R.J. Anderson: It’s way too early for this kind of talk, so I’m going to give a handful of reasonable candidates as opposed to one “frontrunner.” I think the most obvious candidates are Xander Bogaerts, Vladimir Guerrero Jr., and, of course, Shohei Ohtani. Byron Buxton and Gerrit Cole also deserve recognition, though it’s unclear to me how the voters will treat either of them.

Matt Snyder: The biggest question here involves Trout’s teammate, Shohei Ohtani. How much do we value a player who has been one of the best power hitters in baseball while also an incredible power pitcher with excellent run prevention, albeit on a bit of a shorter workload than other pitchers. If we combine the value of the hitting and the pitching, he really does feel like the most valuable player in the league, to me. He shouldn’t get punished because every other pitcher on his team is terrible and there isn’t much support from other position players, either, but the Angels being bad might affect things here. If it’s not Ohtani, I think it’s pretty obvious most roads point toward the coronation of Vladimir Guerrero Jr. Fun fact: While there have been father-son combos that produced MVPs (Barry Bonds and Ken Griffey Jr. come to mind), there has never been one where both the father and son won said hardware. Vlad Sr. was the 2004 AL MVP. 

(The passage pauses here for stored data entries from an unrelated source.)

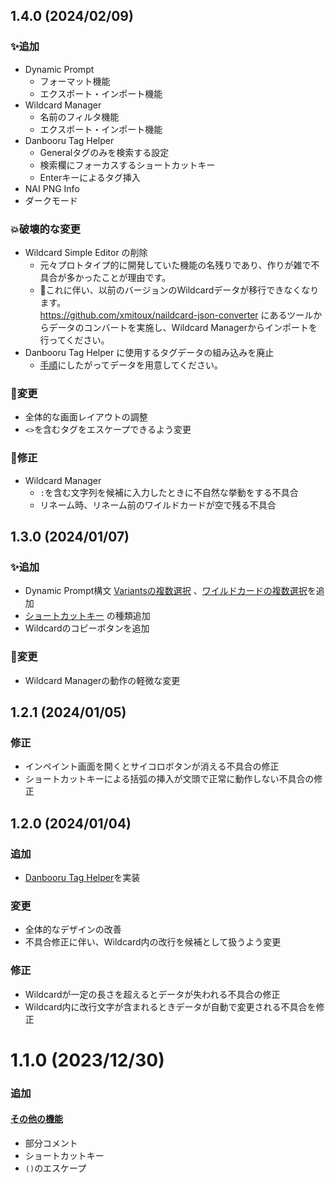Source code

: ## 1.4.0 (2024/02/09)

### ✨追加

-   Dynamic Prompt
    -   フォーマット機能
    -   エクスポート・インポート機能
-   Wildcard Manager
    -   名前のフィルタ機能
    -   エクスポート・インポート機能
-   Danbooru Tag Helper
    -   Generalタグのみを検索する設定
    -   検索欄にフォーカスするショートカットキー
    -   Enterキーによるタグ挿入
-   NAI PNG Info
-   ダークモード

### 💥破壊的な変更

-   Wildcard Simple Editor の削除
    -   元々プロトタイプ的に開発していた機能の名残りであり、作りが雑で不具合が多かったことが理由です。
    -   🚨これに伴い、以前のバージョンのWildcardデータが移行できなくなります。  
        https://github.com/xmitoux/naildcard-json-converter にあるツールからデータのコンバートを実施し、Wildcard Managerからインポートを行ってください。
-   Danbooru Tag Helper に使用するタグデータの組み込みを廃止
    -   [手順](#タグデータの準備)にしたがってデータを用意してください。

### 🔄変更

-   全体的な画面レイアウトの調整
-   `<>`を含むタグをエスケープできるよう変更

### 🐛修正

-   Wildcard Manager
    -   `:`を含む文字列を候補に入力したときに不自然な挙動をする不具合
    -   リネーム時、リネーム前のワイルドカードが空で残る不具合

## 1.3.0 (2024/01/07)

### ✨追加

-   Dynamic Prompt構文 [Variantsの複数選択](https://github.com/xmitoux/naildcard#複数選択) 、[ワイルドカードの複数選択](https://github.com/xmitoux/naildcard#%E8%A4%87%E6%95%B0%E9%81%B8%E6%8A%9E-1)を追加
-   [ショートカットキー](https://github.com/xmitoux/naildcard?tab=readme-ov-file#%E3%82%B7%E3%83%A7%E3%83%BC%E3%83%88%E3%82%AB%E3%83%83%E3%83%88%E3%82%AD%E3%83%BC) の種類追加
-   Wildcardのコピーボタンを追加

### 🔄変更

-   Wildcard Managerの動作の軽微な変更

## 1.2.1 (2024/01/05)

### 修正

-   インペイント画面を開くとサイコロボタンが消える不具合の修正
-   ショートカットキーによる括弧の挿入が文頭で正常に動作しない不具合の修正

## 1.2.0 (2024/01/04)

### 追加

-   [Danbooru Tag Helper](https://github.com/xmitoux/naildcard#danbooru-tag-helper)を実装

### 変更

-   全体的なデザインの改善
-   不具合修正に伴い、Wildcard内の改行を候補として扱うよう変更

### 修正

-   Wildcardが一定の長さを超えるとデータが失われる不具合の修正
-   Wildcard内に改行文字が含まれるときデータが自動で変更される不具合を修正

# 1.1.0 (2023/12/30)

### 追加

#### [その他の機能](https://github.com/xmitoux/naildcard#その他の機能)

-   部分コメント
-   ショートカットキー
-   `()`のエスケープ
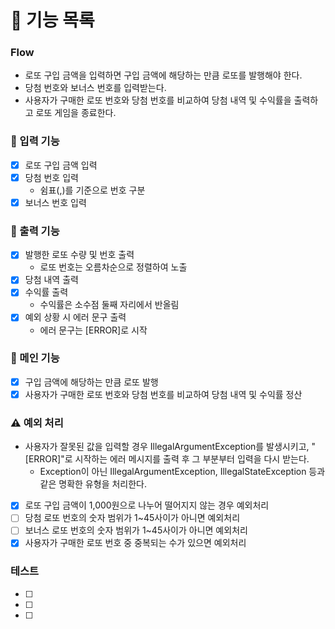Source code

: # 📝 기능 목록

### Flow
- 로또 구입 금액을 입력하면 구입 금액에 해당하는 만큼 로또를 발행해야 한다.
- 당첨 번호와 보너스 번호를 입력받는다.
- 사용자가 구매한 로또 번호와 당첨 번호를 비교하여 당첨 내역 및 수익률을 출력하고 로또 게임을 종료한다.


### 🔨 입력 기능
- [x] 로또 구입 금액 입력
- [x] 당첨 번호 입력
  - 쉼표(,)를 기준으로 번호 구분
- [x] 보너스 번호 입력
  <br>

### 🔨 출력 기능
- [x] 발행한 로또 수량 및 번호 출력
  - 로또 번호는 오름차순으로 정렬하여 노출
- [x] 당첨 내역 출력
- [x] 수익률 출력
  - 수익률은 소수점 둘째 자리에서 반올림
- [x] 예외 상황 시 에러 문구 출력
  - 에러 문구는 [ERROR]로 시작
    <br>


### 🔨 메인 기능
- [x] 구입 금액에 해당하는 만큼 로또 발행
- [x] 사용자가 구매한 로또 번호와 당첨 번호를 비교하여 당첨 내역 및 수익률 정산
  <br>

### ⚠️ 예외 처리
- 사용자가 잘못된 값을 입력할 경우 IllegalArgumentException를 발생시키고, "[ERROR]"로 시작하는 에러 메시지를 출력 후 그 부분부터 입력을 다시 받는다.
  - Exception이 아닌 IllegalArgumentException, IllegalStateException 등과 같은 명확한 유형을 처리한다.
- [x] 로또 구입 금액이 1,000원으로 나누어 떨어지지 않는 경우 예외처리
- [ ] 당첨 로또 번호의 숫자 범위가 1~45사이가 아니면 예외처리
- [ ] 보너스 로또 번호의 숫자 범위가 1~45사이가 아니면 예외처리
- [x] 사용자가 구매한 로또 번호 중 중복되는 수가 있으면 예외처리
  
### 테스트
- [ ] 
- [ ] 
- [ ]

Katherine Acquavella: My early frontrunner would have to be Shohei Ohtani. To be as good as he’s been at the plate is impressive (15 home runs, .270/.330/.956 slash line), but to add on the fact that he’s a starting pitcher, a solid one at that (2.37 ERA in 30 1/3 IP), has to be enough to make him the Most Valuable Player. It’s difficult to put his two-way performance into perspective since this is something baseball fans haven’t seen in over a century. All this to say, it’s still possible Mike Trout comes back from this injury and regains his status as favorite to win another AL MVP Award.

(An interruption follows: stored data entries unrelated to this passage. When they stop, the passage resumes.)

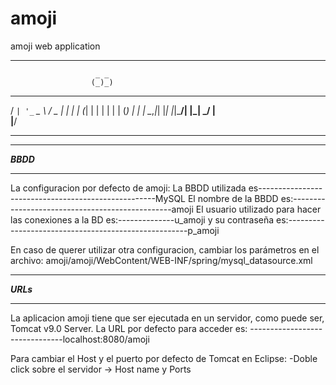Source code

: # amoji
amoji web application
*********************************************************************************
                       _ _ 
                      (_)_)
  __ _ _ __ ___   ___  _ _ 
 / _` | '_ ` _ \ / _ \| | |
| (_| | | | | | | (_) | | |
 \__,_|_| |_| |_|\___/| |_|
                     _/ |  
                    |__/   

**********************************************************************************

**********
***BBDD***
**********
La configuracion por defecto de amoji: 
La BBDD utilizada es----------------------------------------------------MySQL 
El nombre de la BBDD es:------------------------------------------------amoji
El usuario utilizado para hacer las conexiones a la BD es:--------------u_amoji
y su contraseña es:-----------------------------------------------------p_amoji

En caso de querer utilizar otra configuracion, cambiar los parámetros en el archivo:
	amoji/amoji/WebContent/WEB-INF/spring/mysql_datasource.xml


**********
***URLs***
**********
La aplicacion amoji tiene que ser ejecutada en un servidor, como puede ser, Tomcat v9.0 Server.
La URL por defecto para acceder es: -------------------------------localhost:8080/amoji

Para cambiar el Host y el puerto por defecto de Tomcat en Eclipse:
	-Doble click sobre el servidor -> Host name y Ports
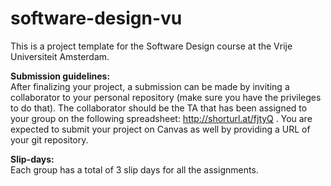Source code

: # software-design-vu
This is a project template for the Software Design course at the Vrije Universiteit Amsterdam. 

**Submission guidelines:**  
After finalizing your project, a submission can be made by inviting a collaborator to your personal repository (make sure you have the privileges to do that). The collaborator should be the TA that has been assigned to your group on the following spreadsheet: http://shorturl.at/fjtyQ . 
You are expected to submit your project on Canvas as well by providing a URL of your git repository.

**Slip-days:**  
Each group has a total of 3 slip days for all the assignments.   
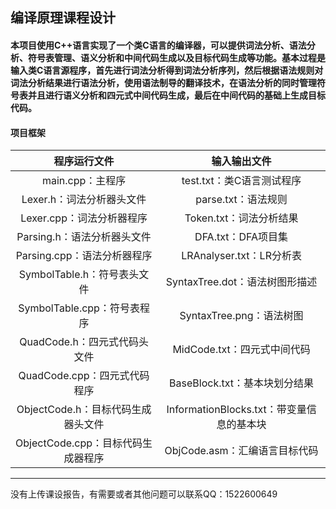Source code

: ## 编译原理课程设计

#### 本项目使用C++语言实现了一个类C语言的编译器，可以提供词法分析、语法分析、符号表管理、语义分析和中间代码生成以及目标代码生成等功能。基本过程是输入类C语言源程序，首先进行词法分析得到词法分析序列，然后根据语法规则对词法分析结果进行语法分析，使用语法制导的翻译技术，在语法分析的同时管理符号表并且进行语义分析和四元式中间代码生成，最后在中间代码的基础上生成目标代码。

#### 项目框架

程序运行文件|输入输出文件
:--:|:--:
main.cpp：主程序|test.txt：类C语言测试程序
Lexer.h：词法分析器头文件|parse.txt：语法规则
Lexer.cpp：词法分析器程序|Token.txt：词法分析结果
Parsing.h：语法分析器头文件|DFA.txt：DFA项目集
Parsing.cpp：语法分析器程序|LRAnalyser.txt：LR分析表
SymbolTable.h：符号表头文件|SyntaxTree.dot：语法树图形描述
SymbolTable.cpp：符号表程序|SyntaxTree.png：语法树图
QuadCode.h：四元式代码头文件|MidCode.txt：四元式中间代码
QuadCode.cpp：四元式代码程序|BaseBlock.txt：基本块划分结果
ObjectCode.h：目标代码生成器头文件|InformationBlocks.txt：带变量信息的基本块
ObjectCode.cpp：目标代码生成器程序|ObjCode.asm：汇编语言目标代码

----
没有上传课设报告，有需要或者其他问题可以联系QQ：1522600649
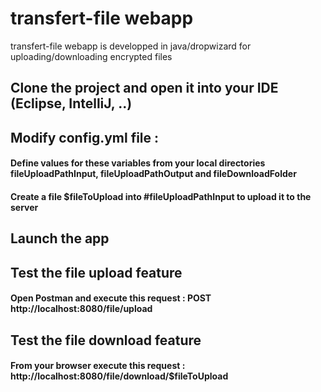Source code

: # transfert-file webapp
transfert-file webapp is developped in java/dropwizard for uploading/downloading encrypted files

## Clone the project and open it into your IDE (Eclipse, IntelliJ, ..)

## Modify config.yml file : 
  #### Define values for these variables from your local directories fileUploadPathInput, fileUploadPathOutput and fileDownloadFolder
  #### Create a file $fileToUpload into #fileUploadPathInput to upload it to the server 

## Launch the app

## Test the file upload feature
#### Open Postman and execute this request : POST http://localhost:8080/file/upload

## Test the file download feature
#### From your browser execute this request : http://localhost:8080/file/download/$fileToUpload
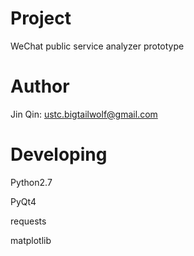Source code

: <H1>Project</H1>
WeChat public service analyzer prototype

<H1>Author</H1>

Jin Qin: ustc.bigtailwolf@gmail.com

<H1>Developing</H1>
<p>Python2.7</p>
<p>PyQt4</p>
<p>requests</p>
<p>matplotlib</p>
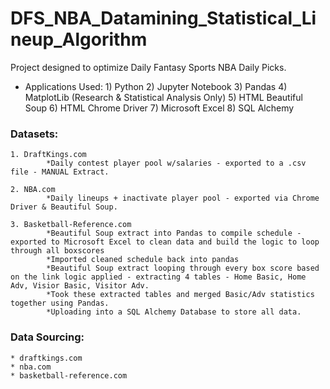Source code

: # DFS_NBA_Datamining_Statistical_Lineup_Algorithm

Project designed to optimize Daily Fantasy Sports NBA Daily Picks.

* Applications Used: 
        1) Python
        2) Jupyter Notebook
        3) Pandas
        4) MatplotLib (Research & Statistical Analysis Only)
        5) HTML Beautiful Soup
        6) HTML Chrome Driver
        7) Microsoft Excel
        8) SQL Alchemy 

### Datasets:
    1. DraftKings.com 
            *Daily contest player pool w/salaries - exported to a .csv file - MANUAL Extract.
            
    2. NBA.com 
            *Daily lineups + inactivate player pool - exported via Chrome Driver & Beautiful Soup.
            
    3. Basketball-Reference.com
            *Beautiful Soup extract into Pandas to compile schedule - exported to Microsoft Excel to clean data and build the logic to loop through all boxscores
            *Imported cleaned schedule back into pandas
            *Beautiful Soup extract looping through every box score based on the link logic applied - extracting 4 tables - Home Basic, Home Adv, Visior Basic, Visitor Adv.
            *Took these extracted tables and merged Basic/Adv statistics together using Pandas.
            *Uploading into a SQL Alchemy Database to store all data.

### Data Sourcing:
    * draftkings.com
    * nba.com
    * basketball-reference.com

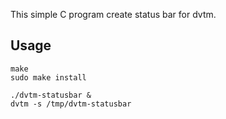 This simple C program create status bar for dvtm.

Usage
-----

	make
	sudo make install
	
	./dvtm-statusbar &
	dvtm -s /tmp/dvtm-statusbar
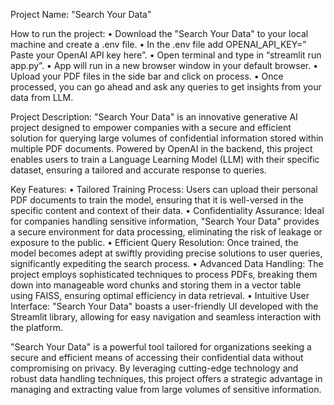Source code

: Project Name: "Search Your Data"

How to run the project:
•	Download the "Search Your Data" to your local machine and create a .env file.
•	In the .env file add OPENAI_API_KEY=” Paste your OpenAI API key here”.
•	Open terminal and type in “streamlit run app.py”.
•	App will run in a new browser window in your default browser.
•	Upload your PDF files in the side bar and click on process.
•	Once processed, you can go ahead and ask any queries to get insights from your data from LLM.

Project Description:
"Search Your Data" is an innovative generative AI project designed to empower companies with a secure and efficient solution for querying large volumes of confidential information stored within multiple PDF documents. Powered by OpenAI in the backend, this project enables users to train a Language Learning Model (LLM) with their specific dataset, ensuring a tailored and accurate response to queries.

Key Features:
•	Tailored Training Process: Users can upload their personal PDF documents to train the model, ensuring that it is well-versed in the specific content and context of their data.
•	Confidentiality Assurance: Ideal for companies handling sensitive information, "Search Your Data" provides a secure environment for data processing, eliminating the risk of leakage or exposure to the public.
•	Efficient Query Resolution: Once trained, the model becomes adept at swiftly providing precise solutions to user queries, significantly expediting the search process.
•	Advanced Data Handling: The project employs sophisticated techniques to process PDFs, breaking them down into manageable word chunks and storing them in a vector table using FAISS, ensuring optimal efficiency in data retrieval.
•	Intuitive User Interface: "Search Your Data" boasts a user-friendly UI developed with the Streamlit library, allowing for easy navigation and seamless interaction with the platform.

"Search Your Data" is a powerful tool tailored for organizations seeking a secure and efficient means of accessing their confidential data without compromising on privacy. By leveraging cutting-edge technology and robust data handling techniques, this project offers a strategic advantage in managing and extracting value from large volumes of sensitive information.
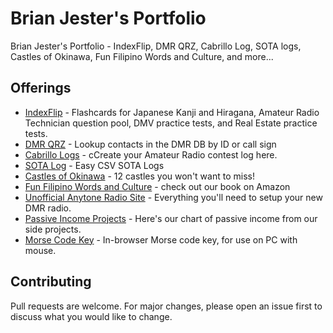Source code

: # Brian Jester's Portfolio

Brian Jester's Portfolio - IndexFlip, DMR QRZ, Cabrillo Log, SOTA logs, Castles of Okinawa, Fun Filipino Words and Culture, and more...

## Offerings

- [IndexFlip](http://indexflip.com) - Flashcards for Japanese Kanji and Hiragana, Amateur Radio Technician question pool, DMV practice tests, and Real Estate practice tests.
- [DMR QRZ](http://dmrqrz.com) - Lookup contacts in the DMR DB by ID or call sign
- [Cabrillo Logs](http://cabrillolog.com) - cCreate your Amateur Radio contest log here.
- [SOTA Log](http://sotalogs.com) - Easy CSV SOTA Logs
- [Castles of Okinawa](https://brianjester.github.io/okinawa-castles/index.html) - 12 castles you won't want to miss!
- [Fun Filipino Words and Culture](https://a.co/d/4WbDkpE) - check out our book on Amazon
- [Unofficial Anytone Radio Site](https://brianjester.github.io/anytone) - Everything you'll need to setup your new DMR radio.
- [Passive Income Projects](https://brianjester.github.io/passive-income) - Here's our chart of passive income from our side projects.
- [Morse Code Key](https://brianjester.github.io/morse) - In-browser Morse code key, for use on PC with mouse.

## Contributing

Pull requests are welcome. For major changes, please open an issue first to discuss what you would like to change.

Mike Axisa: I’m a “the best player is also the most valuable player” simpleton, so it’s Ohtani for me too. He’s producing like a top-end DH and flirting with the league lead in home runs, and he’s been excellent on the mound, albeit in limited starts. Still, I think whatever he gives the Angels on the mound more than makes up for his lack of defense as a DH. Xander Bogaerts, Vladimir Guerrero Jr., and Gerrit Cole are also in the mix, with Bogaerts ahead of the other two for me.